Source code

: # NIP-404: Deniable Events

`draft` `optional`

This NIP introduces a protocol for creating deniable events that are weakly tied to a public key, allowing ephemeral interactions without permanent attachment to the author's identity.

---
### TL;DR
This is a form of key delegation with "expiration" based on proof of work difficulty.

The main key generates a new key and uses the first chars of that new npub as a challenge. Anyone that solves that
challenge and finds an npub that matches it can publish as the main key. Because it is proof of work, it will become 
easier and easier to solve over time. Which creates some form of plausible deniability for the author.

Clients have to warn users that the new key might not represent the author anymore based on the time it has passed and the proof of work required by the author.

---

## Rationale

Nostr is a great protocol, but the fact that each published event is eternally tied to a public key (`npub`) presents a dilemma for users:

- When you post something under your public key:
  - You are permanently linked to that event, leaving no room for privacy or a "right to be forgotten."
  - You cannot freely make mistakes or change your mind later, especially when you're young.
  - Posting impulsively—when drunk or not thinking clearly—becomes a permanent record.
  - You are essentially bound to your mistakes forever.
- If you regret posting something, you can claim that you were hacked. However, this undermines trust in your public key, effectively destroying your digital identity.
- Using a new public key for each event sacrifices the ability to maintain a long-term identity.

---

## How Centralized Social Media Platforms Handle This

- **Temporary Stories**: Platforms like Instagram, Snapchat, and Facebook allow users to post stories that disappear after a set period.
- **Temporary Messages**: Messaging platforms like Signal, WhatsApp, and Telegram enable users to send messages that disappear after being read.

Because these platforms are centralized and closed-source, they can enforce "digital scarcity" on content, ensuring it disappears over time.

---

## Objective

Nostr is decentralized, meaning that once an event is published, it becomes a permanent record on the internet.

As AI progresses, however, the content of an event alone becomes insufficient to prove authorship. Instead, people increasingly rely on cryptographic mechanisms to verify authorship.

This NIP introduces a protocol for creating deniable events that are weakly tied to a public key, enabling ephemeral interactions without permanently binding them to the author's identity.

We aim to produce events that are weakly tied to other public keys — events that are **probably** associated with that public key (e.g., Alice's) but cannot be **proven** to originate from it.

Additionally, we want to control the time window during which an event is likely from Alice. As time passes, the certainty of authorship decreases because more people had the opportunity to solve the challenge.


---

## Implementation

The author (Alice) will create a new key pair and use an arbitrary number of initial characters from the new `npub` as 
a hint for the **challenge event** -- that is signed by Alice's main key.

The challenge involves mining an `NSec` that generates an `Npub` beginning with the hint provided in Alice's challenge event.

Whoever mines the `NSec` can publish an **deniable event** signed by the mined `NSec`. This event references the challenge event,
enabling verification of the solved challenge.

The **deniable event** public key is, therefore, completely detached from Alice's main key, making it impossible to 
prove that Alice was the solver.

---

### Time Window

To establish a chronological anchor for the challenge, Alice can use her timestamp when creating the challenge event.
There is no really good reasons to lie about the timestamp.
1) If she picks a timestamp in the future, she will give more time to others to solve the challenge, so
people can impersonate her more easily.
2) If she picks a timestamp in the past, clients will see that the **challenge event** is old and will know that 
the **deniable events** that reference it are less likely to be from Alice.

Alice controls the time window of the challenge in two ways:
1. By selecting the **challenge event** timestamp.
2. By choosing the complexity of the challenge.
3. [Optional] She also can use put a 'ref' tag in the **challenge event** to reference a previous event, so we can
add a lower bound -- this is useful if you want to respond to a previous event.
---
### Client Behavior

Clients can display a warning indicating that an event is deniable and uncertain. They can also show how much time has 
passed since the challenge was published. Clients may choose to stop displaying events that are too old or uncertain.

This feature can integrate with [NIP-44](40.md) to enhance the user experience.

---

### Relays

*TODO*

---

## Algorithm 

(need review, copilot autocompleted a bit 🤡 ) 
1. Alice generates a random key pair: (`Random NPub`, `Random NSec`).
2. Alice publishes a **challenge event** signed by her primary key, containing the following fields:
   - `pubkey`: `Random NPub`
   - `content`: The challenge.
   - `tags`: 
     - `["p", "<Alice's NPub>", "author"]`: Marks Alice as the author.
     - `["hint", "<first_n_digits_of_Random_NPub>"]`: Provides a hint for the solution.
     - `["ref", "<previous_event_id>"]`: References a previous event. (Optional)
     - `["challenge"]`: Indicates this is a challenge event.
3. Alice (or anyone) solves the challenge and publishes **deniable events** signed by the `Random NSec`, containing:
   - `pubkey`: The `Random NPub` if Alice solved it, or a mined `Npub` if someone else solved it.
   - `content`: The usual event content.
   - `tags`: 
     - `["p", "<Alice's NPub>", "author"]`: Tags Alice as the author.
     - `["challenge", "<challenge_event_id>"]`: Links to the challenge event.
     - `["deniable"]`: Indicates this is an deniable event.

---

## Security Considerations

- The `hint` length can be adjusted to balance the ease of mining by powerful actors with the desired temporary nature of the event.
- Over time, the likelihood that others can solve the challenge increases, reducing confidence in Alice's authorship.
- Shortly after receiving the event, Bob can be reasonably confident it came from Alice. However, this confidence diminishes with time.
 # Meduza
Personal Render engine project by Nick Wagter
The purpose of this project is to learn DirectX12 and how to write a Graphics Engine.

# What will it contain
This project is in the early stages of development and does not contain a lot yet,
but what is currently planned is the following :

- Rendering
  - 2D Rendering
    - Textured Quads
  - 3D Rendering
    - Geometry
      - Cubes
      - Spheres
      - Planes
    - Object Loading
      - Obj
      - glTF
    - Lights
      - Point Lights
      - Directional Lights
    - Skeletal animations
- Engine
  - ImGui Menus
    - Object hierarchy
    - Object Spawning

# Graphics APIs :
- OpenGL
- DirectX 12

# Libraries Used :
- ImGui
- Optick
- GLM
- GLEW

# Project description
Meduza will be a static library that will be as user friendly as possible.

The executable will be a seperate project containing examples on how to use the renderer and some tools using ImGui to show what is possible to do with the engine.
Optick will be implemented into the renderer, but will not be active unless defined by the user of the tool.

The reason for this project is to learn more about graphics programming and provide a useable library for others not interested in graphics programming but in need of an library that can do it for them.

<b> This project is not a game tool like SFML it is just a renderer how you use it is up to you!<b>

######

§ Aim of the exercise
From the listing above, collect every line that mentions the word "hint".

§ Answer to this exercise
a hint for the **challenge event** -- that is signed by Alice's main key.
The challenge involves mining an `NSec` that generates an `Npub` beginning with the hint provided in Alice's challenge event.
     - `["hint", "<first_n_digits_of_Random_NPub>"]`: Provides a hint for the solution.
- The `hint` length can be adjusted to balance the ease of mining by powerful actors with the desired temporary nature of the event.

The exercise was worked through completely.